53 “Os senados de Câmara, expressões desse familismo político, cedo limitam o poder dos reis e mais tarde o próprio imperialismo ou, antes, parasitismo econômico, que procura estender o reino às colônias os seus tentáculos absorventes. [...] O português trazia mais a seu favor, e a favor da colônia nova, toda a riqueza e variedade de experiências acumuladas durante o séc. XV na Ásia, na África, na Madeira e em Cabo Verde. Conhecimento de plantas úteis, alimentares” (FREYRE, 2006, p. 81, 84).

Percebe-se que a família, com características rurais e com base agrícola, foi elemento forte na colonização portuguesa. Devido às condições da época, a estabilidade patriarcal da família, a regularidade do trabalho por meio da escravidão, a união do português com a mulher índia, possibilitou a incorporação da cultura econômica e social do invasor. Formou-se na América tropical uma sociedade agrária, com estrutura escravocrata, utilizando-se da técnica de exploração econômica híbrida de índio e mais tarde do negro, na composição da sociedade brasileira (FREYRE, p. 2006, p. 65).

Nesse processo de formação da sociedade brasileira também houve a participação intensa dos jesuítas, principalmente do seu sistema uniforme de educação e de moral sobre a sociedade colonial dos séculos XVI e XVII. Esses religiosos contribuíram para articular como educadores, o que eles próprios dispersavam como catequistas e missionários.

O Brasil formou-se com a despreocupação dos seus colonizadores, tanto da unidade quanto a pureza de raça. A colônia esteve escancarada a estrangeiros, só importava às autoridades coloniais que fossem de fé ou religião católica. Freyre citando Sílvio Romero, diz que “no Brasil foram o catecismo dos jesuítas e as Ordenações do Reino que garantiram desde os primórdios a unidade religiosa e a do direito” (2006, p. 92).

Na sociedade brasileira, a questão da alimentação também sofreu influências, devido ao mau regime alimentar decorrente da monocultura. “A mesma economia latifundiária e escravocrata que tornou possível o desenvolvimento econômico do Brasil, sua relativa estabilidade em contraste com as turbulências nos países vizinhos, envenenou-se e perverteu-o nas suas fontes de nutrição e de vida” (FREYRE, 2006, p. 96).

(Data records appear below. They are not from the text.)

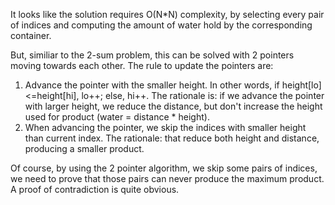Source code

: It looks like the solution requires O(N\*N) complexity, by selecting every pair of indices and computing the amount of water hold by the corresponding container.

But, similiar to the 2-sum problem, this can be solved with 2 pointers moving towards each other. The rule to update the pointers are:

1. Advance the pointer with the smaller height. In other words, if height[lo]<=height[hi], lo++; else, hi++. The rationale is: if we advance the pointer with larger height, we reduce the distance, but don't increase the height used for product (water = distance \* height).
2. When advancing the pointer, we skip the indices with smaller height than current index. The rationale: that reduce both height and distance, producing a smaller product.

Of course, by using the 2 pointer algorithm, we skip some pairs of indices, we need to prove that those pairs can never produce the maximum product. A proof of contradiction is quite obvious.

Evidencia-se que, na formação da sociedade brasileira, houve forte influência da cultura europeia, mas com adaptação em alguns aspectos, isto é, à realidade brasileira já existente, o contato com o indígena preexistente e com o africano - os escravos. A vinda dos jesuítas ao Brasil, com o seu sistema jesuítico com bases no modelo europeu de cultura moral e intelectual, agindo sobre as populações indígenas que já possuíam suas crenças e valores, também foi outro ponto de divergência e de adaptações pouco convencionais.

Percebe-se que no processo de formação da sociedade brasileira sempre esteve presente, em alguns pontos, o equilíbrio, em outros, os antagonismos.

Antagonismos de economia e de cultura. A cultura europeia e a indígena. A europeia e a africana. A africana e a indígena. A economia agrária e a pastoril. A agrária e a mineira. O católico e o herege. O jesuíta e o fazendeiro. O bandeirante e o senhor do engenho. O paulista e o emboaba. O pernambucano e o mascate. O grande proprietário e o pária. O bacharel e o analfabeto. Mas predominando sobre todos os antagonismos, o mais geral e o mais profundo: o senhor e o escravo. (FREYRE, 2006, p. 116).

Esse processo de antagonismos na formação da sociedade brasileira ainda exerce muita influência nos tempos atuais, porque “tomando em conta tais antagonismos de cultura, a flexibilidade, a indecisão, o equilíbrio ou a desarmonia deles resultantes, é que bem se compreende o especialíssimo caráter que tomou a colonização no Brasil, a formação sui generis da sociedade brasileira, igualmente equilibrada nos seus começos e ainda hoje sobre antagonismos” (FREYRE, 2006, p. 69).